*What to do*: The answer should be a single number: how many lines of the entries below hold the word "Ubuntu".

*Dataset extract*:
┌──

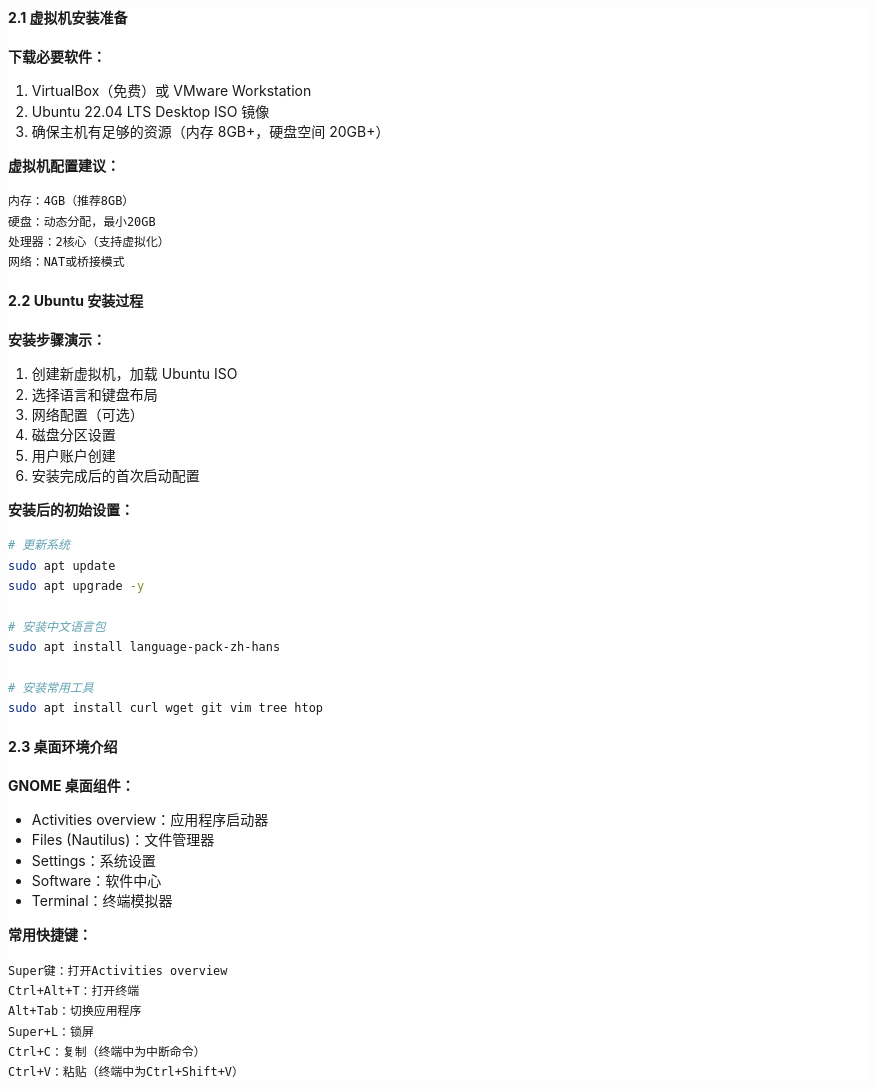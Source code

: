 #### 2.1 虚拟机安装准备

**下载必要软件：**

1. VirtualBox（免费）或 VMware Workstation
2. Ubuntu 22.04 LTS Desktop ISO 镜像
3. 确保主机有足够的资源（内存 8GB+，硬盘空间 20GB+）

**虚拟机配置建议：**

```text
内存：4GB（推荐8GB）
硬盘：动态分配，最小20GB
处理器：2核心（支持虚拟化）
网络：NAT或桥接模式
```

#### 2.2 Ubuntu 安装过程

**安装步骤演示：**

1. 创建新虚拟机，加载 Ubuntu ISO
2. 选择语言和键盘布局
3. 网络配置（可选）
4. 磁盘分区设置
5. 用户账户创建
6. 安装完成后的首次启动配置

**安装后的初始设置：**

```bash
# 更新系统
sudo apt update
sudo apt upgrade -y

# 安装中文语言包
sudo apt install language-pack-zh-hans

# 安装常用工具
sudo apt install curl wget git vim tree htop
```

#### 2.3 桌面环境介绍

**GNOME 桌面组件：**

- Activities overview：应用程序启动器
- Files (Nautilus)：文件管理器
- Settings：系统设置
- Software：软件中心
- Terminal：终端模拟器

**常用快捷键：**

```text
Super键：打开Activities overview
Ctrl+Alt+T：打开终端
Alt+Tab：切换应用程序
Super+L：锁屏
Ctrl+C：复制（终端中为中断命令）
Ctrl+V：粘贴（终端中为Ctrl+Shift+V）
```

└──

*Written solution*: 3